**RECORDS SUPPLIED:**
########################################

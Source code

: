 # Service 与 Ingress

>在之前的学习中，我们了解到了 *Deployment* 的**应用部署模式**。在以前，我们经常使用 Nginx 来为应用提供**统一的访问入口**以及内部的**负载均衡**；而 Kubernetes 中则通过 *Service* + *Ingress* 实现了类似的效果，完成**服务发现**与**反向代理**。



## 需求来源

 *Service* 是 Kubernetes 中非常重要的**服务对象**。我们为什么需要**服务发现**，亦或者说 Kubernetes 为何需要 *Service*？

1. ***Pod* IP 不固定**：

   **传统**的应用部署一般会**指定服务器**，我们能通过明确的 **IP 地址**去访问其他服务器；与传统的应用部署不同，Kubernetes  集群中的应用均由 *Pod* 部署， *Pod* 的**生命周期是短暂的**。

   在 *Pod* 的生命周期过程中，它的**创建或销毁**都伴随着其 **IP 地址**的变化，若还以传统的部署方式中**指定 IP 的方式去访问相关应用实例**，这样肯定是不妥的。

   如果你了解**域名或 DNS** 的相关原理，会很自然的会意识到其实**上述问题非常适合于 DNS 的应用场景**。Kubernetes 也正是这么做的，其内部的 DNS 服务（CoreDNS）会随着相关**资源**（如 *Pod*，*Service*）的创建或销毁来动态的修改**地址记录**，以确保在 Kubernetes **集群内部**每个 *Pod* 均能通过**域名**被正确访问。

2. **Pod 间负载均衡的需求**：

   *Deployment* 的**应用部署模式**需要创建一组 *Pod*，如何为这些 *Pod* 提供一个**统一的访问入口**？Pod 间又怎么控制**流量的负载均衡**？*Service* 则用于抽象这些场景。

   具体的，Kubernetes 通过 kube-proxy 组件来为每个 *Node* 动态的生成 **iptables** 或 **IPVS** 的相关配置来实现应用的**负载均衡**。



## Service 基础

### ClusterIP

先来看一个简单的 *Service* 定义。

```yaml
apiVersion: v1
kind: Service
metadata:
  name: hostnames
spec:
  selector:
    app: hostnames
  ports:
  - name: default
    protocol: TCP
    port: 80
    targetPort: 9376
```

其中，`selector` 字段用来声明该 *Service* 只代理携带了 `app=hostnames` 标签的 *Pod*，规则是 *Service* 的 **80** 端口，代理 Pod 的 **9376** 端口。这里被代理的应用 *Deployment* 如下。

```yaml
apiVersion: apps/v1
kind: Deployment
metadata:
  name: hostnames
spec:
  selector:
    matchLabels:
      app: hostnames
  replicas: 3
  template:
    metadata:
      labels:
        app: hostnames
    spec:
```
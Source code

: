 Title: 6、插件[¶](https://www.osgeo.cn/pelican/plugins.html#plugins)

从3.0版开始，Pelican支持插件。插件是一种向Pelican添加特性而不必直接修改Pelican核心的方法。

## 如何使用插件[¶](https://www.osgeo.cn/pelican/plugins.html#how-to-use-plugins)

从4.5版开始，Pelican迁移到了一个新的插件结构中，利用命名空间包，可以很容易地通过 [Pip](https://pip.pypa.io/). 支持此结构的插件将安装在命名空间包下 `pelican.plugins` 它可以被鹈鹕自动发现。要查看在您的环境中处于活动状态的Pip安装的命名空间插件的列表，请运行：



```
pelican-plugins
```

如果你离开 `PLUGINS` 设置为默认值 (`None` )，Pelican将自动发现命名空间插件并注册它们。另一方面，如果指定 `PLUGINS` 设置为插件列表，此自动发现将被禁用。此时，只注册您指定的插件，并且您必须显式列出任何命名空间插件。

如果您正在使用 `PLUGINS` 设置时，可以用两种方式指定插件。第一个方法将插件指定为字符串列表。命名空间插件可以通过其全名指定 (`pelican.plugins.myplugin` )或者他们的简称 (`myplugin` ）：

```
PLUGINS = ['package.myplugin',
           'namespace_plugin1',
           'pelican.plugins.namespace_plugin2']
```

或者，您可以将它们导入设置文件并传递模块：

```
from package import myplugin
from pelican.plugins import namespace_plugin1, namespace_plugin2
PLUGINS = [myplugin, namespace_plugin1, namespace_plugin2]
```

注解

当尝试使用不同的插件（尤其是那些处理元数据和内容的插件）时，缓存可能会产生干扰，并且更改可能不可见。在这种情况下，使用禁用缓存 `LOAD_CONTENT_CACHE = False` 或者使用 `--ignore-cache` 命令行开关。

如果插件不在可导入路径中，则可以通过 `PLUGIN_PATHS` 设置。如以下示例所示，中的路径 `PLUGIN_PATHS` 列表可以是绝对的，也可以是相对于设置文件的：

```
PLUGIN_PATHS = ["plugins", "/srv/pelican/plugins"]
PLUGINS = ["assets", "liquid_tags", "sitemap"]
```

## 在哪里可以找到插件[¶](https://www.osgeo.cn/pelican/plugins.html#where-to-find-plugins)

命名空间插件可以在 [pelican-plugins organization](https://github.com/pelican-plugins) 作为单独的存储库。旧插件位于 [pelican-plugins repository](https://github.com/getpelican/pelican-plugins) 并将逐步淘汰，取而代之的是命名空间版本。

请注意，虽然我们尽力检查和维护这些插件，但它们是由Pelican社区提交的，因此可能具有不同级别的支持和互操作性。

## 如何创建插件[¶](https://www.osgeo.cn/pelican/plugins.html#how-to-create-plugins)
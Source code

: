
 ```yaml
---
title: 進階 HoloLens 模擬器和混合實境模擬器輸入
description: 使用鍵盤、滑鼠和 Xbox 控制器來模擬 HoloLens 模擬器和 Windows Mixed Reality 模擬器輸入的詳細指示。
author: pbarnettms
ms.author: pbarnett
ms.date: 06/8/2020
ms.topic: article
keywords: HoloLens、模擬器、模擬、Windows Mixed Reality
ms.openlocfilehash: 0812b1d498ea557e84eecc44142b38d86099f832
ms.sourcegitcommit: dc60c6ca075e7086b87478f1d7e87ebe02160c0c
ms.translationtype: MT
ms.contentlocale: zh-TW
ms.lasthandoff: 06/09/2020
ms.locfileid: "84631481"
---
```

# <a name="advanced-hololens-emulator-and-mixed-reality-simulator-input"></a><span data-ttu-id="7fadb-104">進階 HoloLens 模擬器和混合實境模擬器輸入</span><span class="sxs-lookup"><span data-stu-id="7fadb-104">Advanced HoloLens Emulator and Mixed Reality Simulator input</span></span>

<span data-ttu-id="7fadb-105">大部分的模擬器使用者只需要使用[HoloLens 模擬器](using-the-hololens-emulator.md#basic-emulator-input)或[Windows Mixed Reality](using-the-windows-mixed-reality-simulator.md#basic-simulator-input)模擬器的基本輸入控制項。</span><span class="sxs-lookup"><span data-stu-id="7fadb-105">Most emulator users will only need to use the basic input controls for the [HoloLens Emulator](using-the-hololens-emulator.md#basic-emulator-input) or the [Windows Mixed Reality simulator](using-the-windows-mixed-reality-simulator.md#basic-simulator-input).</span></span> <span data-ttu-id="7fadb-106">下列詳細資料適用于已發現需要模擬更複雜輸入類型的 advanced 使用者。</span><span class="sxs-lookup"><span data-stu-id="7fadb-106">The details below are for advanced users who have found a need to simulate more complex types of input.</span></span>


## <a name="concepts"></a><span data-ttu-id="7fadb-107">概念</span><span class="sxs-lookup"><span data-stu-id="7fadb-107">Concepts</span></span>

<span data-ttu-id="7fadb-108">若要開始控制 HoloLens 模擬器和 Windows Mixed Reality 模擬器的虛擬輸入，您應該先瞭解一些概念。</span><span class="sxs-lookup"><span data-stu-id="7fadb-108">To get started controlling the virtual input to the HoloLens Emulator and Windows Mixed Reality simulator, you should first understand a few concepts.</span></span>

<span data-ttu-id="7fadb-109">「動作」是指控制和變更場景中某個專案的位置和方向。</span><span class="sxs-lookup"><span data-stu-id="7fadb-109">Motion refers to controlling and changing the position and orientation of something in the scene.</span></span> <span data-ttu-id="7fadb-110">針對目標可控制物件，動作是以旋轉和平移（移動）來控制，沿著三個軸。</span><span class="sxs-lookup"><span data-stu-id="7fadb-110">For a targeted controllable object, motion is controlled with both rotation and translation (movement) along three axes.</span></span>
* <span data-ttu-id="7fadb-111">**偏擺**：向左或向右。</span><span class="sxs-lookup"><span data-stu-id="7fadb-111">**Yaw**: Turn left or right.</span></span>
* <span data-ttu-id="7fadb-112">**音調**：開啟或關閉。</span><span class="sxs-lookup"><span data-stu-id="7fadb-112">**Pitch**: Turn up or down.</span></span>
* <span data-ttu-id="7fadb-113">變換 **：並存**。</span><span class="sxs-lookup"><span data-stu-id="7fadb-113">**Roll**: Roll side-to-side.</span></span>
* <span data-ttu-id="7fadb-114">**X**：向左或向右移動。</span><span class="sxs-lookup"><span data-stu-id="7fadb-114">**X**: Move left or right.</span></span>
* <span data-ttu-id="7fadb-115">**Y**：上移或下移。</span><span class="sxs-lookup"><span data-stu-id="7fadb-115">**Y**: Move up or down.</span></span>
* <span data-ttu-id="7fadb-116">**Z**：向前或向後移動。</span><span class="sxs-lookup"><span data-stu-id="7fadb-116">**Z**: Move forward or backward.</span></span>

########################################

**TASK OBJECTIVE:**
Please reproduce, exactly as written, the lines of the records from the first line through the one containing "部署， *Pod* 的**生命周期是短暂的**。".

**OUTPUT BELOW:**
Source code

: # Service 与 Ingress

>在之前的学习中，我们了解到了 *Deployment* 的**应用部署模式**。在以前，我们经常使用 Nginx 来为应用提供**统一的访问入口**以及内部的**负载均衡**；而 Kubernetes 中则通过 *Service* + *Ingress* 实现了类似的效果，完成**服务发现**与**反向代理**。



## 需求来源

 *Service* 是 Kubernetes 中非常重要的**服务对象**。我们为什么需要**服务发现**，亦或者说 Kubernetes 为何需要 *Service*？

1. ***Pod* IP 不固定**：

   **传统**的应用部署一般会**指定服务器**，我们能通过明确的 **IP 地址**去访问其他服务器；与传统的应用部署不同，Kubernetes  集群中的应用均由 *Pod* 部署， *Pod* 的**生命周期是短暂的**。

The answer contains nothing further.